§ **Plain-text document sources**:
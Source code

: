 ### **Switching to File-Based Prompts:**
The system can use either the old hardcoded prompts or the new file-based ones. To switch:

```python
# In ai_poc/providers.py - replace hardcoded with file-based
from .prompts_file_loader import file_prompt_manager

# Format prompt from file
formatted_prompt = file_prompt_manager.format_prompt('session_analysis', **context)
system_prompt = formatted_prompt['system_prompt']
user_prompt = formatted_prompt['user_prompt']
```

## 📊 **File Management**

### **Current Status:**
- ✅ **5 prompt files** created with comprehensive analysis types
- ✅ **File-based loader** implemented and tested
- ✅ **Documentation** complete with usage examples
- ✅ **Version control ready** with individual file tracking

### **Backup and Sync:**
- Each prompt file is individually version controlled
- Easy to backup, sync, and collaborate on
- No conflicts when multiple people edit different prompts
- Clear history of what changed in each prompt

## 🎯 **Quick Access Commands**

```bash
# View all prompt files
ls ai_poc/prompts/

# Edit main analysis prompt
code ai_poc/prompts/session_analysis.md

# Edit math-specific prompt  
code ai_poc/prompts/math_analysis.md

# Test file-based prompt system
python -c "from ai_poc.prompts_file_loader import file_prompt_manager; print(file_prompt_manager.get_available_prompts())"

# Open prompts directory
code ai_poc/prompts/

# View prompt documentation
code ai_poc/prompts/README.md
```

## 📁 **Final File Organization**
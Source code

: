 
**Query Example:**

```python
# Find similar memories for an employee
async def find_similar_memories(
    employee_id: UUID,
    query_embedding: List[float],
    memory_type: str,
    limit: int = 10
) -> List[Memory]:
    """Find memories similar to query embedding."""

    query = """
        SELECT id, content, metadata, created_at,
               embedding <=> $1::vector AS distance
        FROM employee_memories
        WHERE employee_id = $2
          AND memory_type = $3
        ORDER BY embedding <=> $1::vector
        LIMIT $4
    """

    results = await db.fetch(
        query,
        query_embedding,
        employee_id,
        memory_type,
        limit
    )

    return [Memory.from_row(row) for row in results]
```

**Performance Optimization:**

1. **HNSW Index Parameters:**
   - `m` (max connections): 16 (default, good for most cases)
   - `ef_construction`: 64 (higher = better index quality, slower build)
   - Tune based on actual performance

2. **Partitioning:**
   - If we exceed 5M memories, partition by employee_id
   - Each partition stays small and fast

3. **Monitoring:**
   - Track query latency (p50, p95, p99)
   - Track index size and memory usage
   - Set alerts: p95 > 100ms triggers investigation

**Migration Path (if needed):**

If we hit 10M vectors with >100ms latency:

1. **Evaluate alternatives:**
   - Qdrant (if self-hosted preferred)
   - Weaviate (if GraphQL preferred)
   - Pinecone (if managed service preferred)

§ **What is required**: A single number is the whole answer: how many lines in the entries hold the word "files".

§ **Reply**: 2